Knowing and Doing What Is Expected of Me
Warren Lehr | July 2022
Warren Lehr | July 2022
The typical “handle your duties, do what is expected of you” as an employee, a son, a daughter, a wife, a husband, or a parent is an important aspect of responsibility, but there is another aspect of responsibility that I would like to focus on.
I want to talk about what I believe to be our #1 responsibility, not simply responsibility, but our most important responsibility…. to emphasize and model character development, because when we handle this responsibility, everything else falls into place, and doing what is expected of me takes on much more meaning.
In my role at the City of Owasso, I often say, “The most important thing we do is identify, hire, train, and retain ‘good people.’” And by good people, I mean people of good character. One of the ways we do this is with criteria we call the “4 C’s”—Character, Competency, Culture, and Chemistry. Character is first. General Norman Schwarzkopf said, “Leadership is a potent combination of strategy and character. But if you must be without one, be without strategy.” I think we’re getting better every year at identifying character, hiring for character, and training character (as well as competence, chemistry, and culture, all for which character plays largely into).
No one is born with good character. It must be developed. And we have a responsibility to develop it in ourselves and in others we are responsible for.
At the City, we take it as a serious responsibility to do all we can to develop not only the character of our teams, but to challenge all of Owasso to grow in character as well and to recognize good character whenever and wherever we can.

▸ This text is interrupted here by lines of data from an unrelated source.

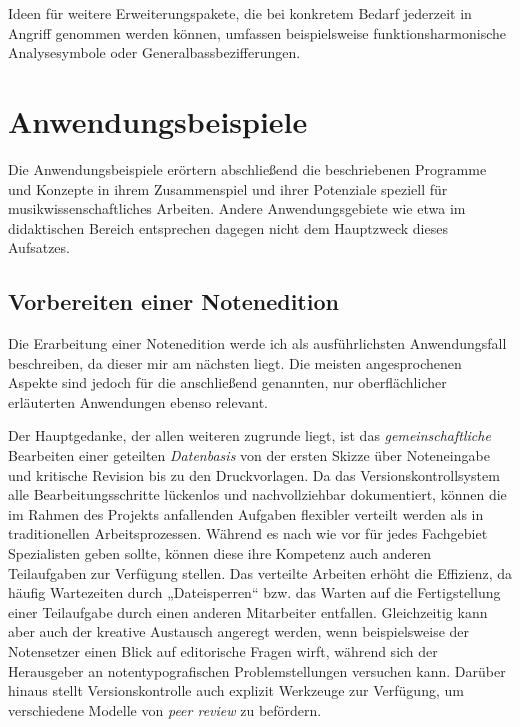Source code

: \documentclass[DIV=12]{scrreprt}
\begin{document}
\bigskip
Ideen für weitere Erweiterungspakete, die bei konkretem Bedarf jederzeit in Angriff genommen werden können, umfassen beispielsweise funktionsharmonische Analysesymbole oder Generalbassbezifferungen.

\chapter{Anwendungsbeispiele}
\label{chap:pt_applications}

Die Anwendungsbeispiele erörtern abschließend die beschriebenen Programme und Konzepte in ihrem Zusammenspiel und ihrer Potenziale speziell für musikwissenschaftliches Arbeiten.
Andere Anwendungsgebiete wie etwa im didaktischen Bereich entsprechen dagegen nicht dem Hauptzweck dieses Aufsatzes.

\section{Vorbereiten einer Notenedition}
\label{sec:pt_preparing-edition}
Die Erarbeitung einer Notenedition werde ich als ausführlichsten Anwendungsfall beschreiben, da dieser mir am nächsten liegt.
Die meisten angesprochenen Aspekte sind jedoch für die anschließend genannten, nur oberflächlicher erläuterten Anwendungen ebenso relevant.

\medskip
 
Der Hauptgedanke, der allen weiteren zugrunde liegt, ist das \emph{gemeinschaftliche} Bearbeiten einer geteilten \emph{Datenbasis} von der ersten Skizze über Noteneingabe und kritische Revision bis zu den Druckvorlagen.
Da das Versionskontrollsystem alle Bearbeitungsschritte lückenlos und nachvollziehbar dokumentiert, können die im Rahmen des Projekts anfallenden Aufgaben flexibler verteilt werden als in traditionellen Arbeitsprozessen.
Während es nach wie vor für jedes Fachgebiet Spezialisten geben sollte, können diese ihre Kompetenz auch anderen Teilaufgaben zur Verfügung stellen.
Das verteilte Arbeiten erhöht die Effizienz, da häufig Wartezeiten durch „Dateisperren“ bzw. das Warten auf die Fertigstellung einer Teilaufgabe durch einen anderen Mitarbeiter entfallen.
Gleichzeitig kann aber auch der kreative Austausch angeregt werden, wenn beispielsweise der Notensetzer einen Blick auf editorische Fragen wirft, während sich der Herausgeber an notentypografischen Problemstellungen versuchen kann.
Darüber hinaus stellt Versionskontrolle auch explizit Werkzeuge zur Verfügung, um verschiedene Modelle von \emph{peer review} zu befördern.
\end{document}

Four-time World Weightlifting champion Jerzy Gregorek said, “Easy choices, hard life. Hard choices, easy life.” While I’m reluctant to say life can really be “easy” you get the point…No one is born with good character. We have to develop it, often by making the harder choices in life, not the easy ones.

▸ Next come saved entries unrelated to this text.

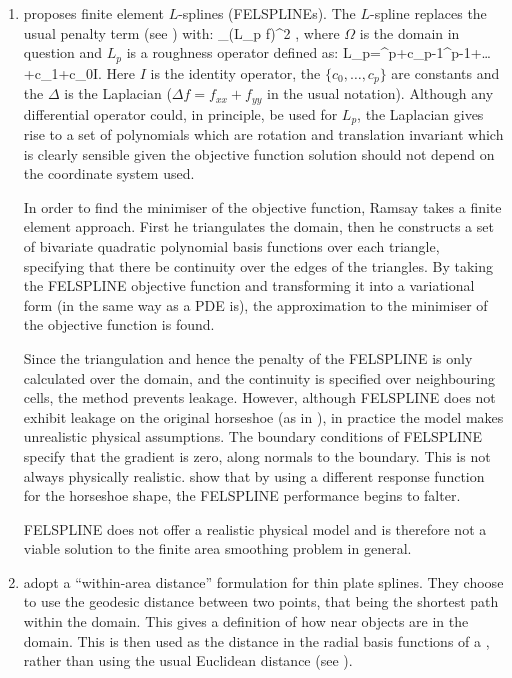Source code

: \begin{enumerate}
\item \cite{ramsay} proposes finite element $L$-splines (FELSPLINEs). The $L$-spline replaces the usual penalty term (see ) with:
\be
\int_\Omega (L_p f)^2 \Omega,
\ee
where $\Omega$ is the domain in question and $L_p$ is a roughness operator defined as:
\be
L_p=\Delta^p+c_{p-1}\Delta^{p-1}+\dots+c_1\Delta+c_0I.
\ee
Here $I$ is the identity operator, the $\{c_0,\dots, c_p\}$ are constants and the $\Delta$ is the Laplacian ($\Delta f = f_{xx}+f_{yy}$ in the usual notation). Although any differential operator could, in principle, be used for $L_p$, the Laplacian gives rise to a set of polynomials which are rotation and translation invariant which is clearly sensible given the objective function solution should not depend on the coordinate system used.

In order to find the minimiser of the objective function, Ramsay takes a finite element approach. First he triangulates the domain, then he constructs a set of bivariate quadratic polynomial basis functions over each triangle, specifying that there be continuity over the edges of the triangles. By taking the FELSPLINE objective function and transforming it into a variational form (in the same way as a PDE is), the approximation to the minimiser of the objective function is found. 

Since the triangulation and hence the penalty of the FELSPLINE is only calculated over the domain, and the continuity is specified over neighbouring cells, the method prevents leakage. However, although FELSPLINE does not exhibit leakage on the original horseshoe (as in ), in practice the model makes unrealistic physical assumptions. The boundary conditions of FELSPLINE specify that the gradient is zero, along normals to the boundary. This is not always physically realistic. \cite{soap} show that by using a different response function for the horseshoe shape, the FELSPLINE performance begins to falter.

FELSPLINE does not offer a realistic physical model and is therefore not a viable solution to the finite area smoothing problem in general.

\item \cite{wangranalli} adopt a ``within-area distance'' formulation for thin plate splines. They choose to use the geodesic distance between two points, that being the shortest path within the domain. This gives a definition of how near objects are in the domain. This is then used as the distance in the radial basis functions of a \tprs, rather than using the usual Euclidean distance (see ).


\end{enumerate}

C. S. Lewis, the famous Oxford professor and author wrote, “Every time you make a choice you are turning the central part of you, the part of you that chooses, into something a little different from what it was before. And taking your life as a whole, with all your innumerable choices, all your life long you are slowly turning this central thing either into a heavenly creature or into a hellish creature.”
And lest we think this proverbial image of an angel on one shoulder and a devil on the other is strictly Christian in its roots, Plato, about four centuries before Christ, used the word picture of a chariot driver with two horses tied together, each fighting for domination. One horse he called “a lover of honor with modesty and self-control,” while the other was “a companion to wild boasts and indecency … shaggy around the ears – deaf as a post – and just barely yields to horsewhip and goad combined.”
The Apostle Paul, in his letter to the Galatians (6:7-9), wrote:
7 Do not be deceived: God cannot be mocked. A man reaps what he sows. 8 Whoever sows to please their flesh, from the flesh will reap destruction; whoever sows to please the Spirit, from the Spirit will reap eternal life. 9 Let us not become weary in doing good, for at the proper time we will reap a harvest if we do not give up.
To borrow an analogy I read recently, imagine that you hold two seeds in your hand. One, you can plant anywhere and it will grow easily without care, but will produce ugly, terrible tasting fruit. The other seed takes time and consistent attention to cultivate – but the fruit it produces is beautiful and delicious. Which seed would you choose to plant, water, and grow? Applying that same analogy to each of us…We can do what makes us feel good now and later reap ugly (and usually unseen) consequences… OR… We can exercise our most important responsibility and do what will bring joy and peace later on…Which decisions will we strive to make? Author and pastor Andy Stanley said, “Your irresponsibility eventually becomes someone else’s responsibility.” That couldn’t be more true than of our responsibility to cultivate good character in ourselves and others.
The “law of the harvest” tells us that not only do we reap what we sow, but there is an amplifying effect: Our actions yield far more than we expect over time. Our decisions and actions today, both good and bad, have a way of taking root and producing far more fruit and consequences over time than we could ever imagine.
So, let’s continue to be responsible to build good character in ourselves and others. There’s a big payoff, not just in work performance, but in personal fulfillment, joy, and peace. Proverbs 21:21 tells us, “Whoever pursues righteousness and kindness will find life, righteousness, and honor.”
To close, let me simply say that developing good character should never be something we just talk about; it’s our responsibility. Real responsibility is not about what we achieve. It’s about who we become while we’re getting it done. Or, said another way, what we accomplish in this life (in doing what is expected of us) is not nearly as important as the character with which we carry out that responsibility.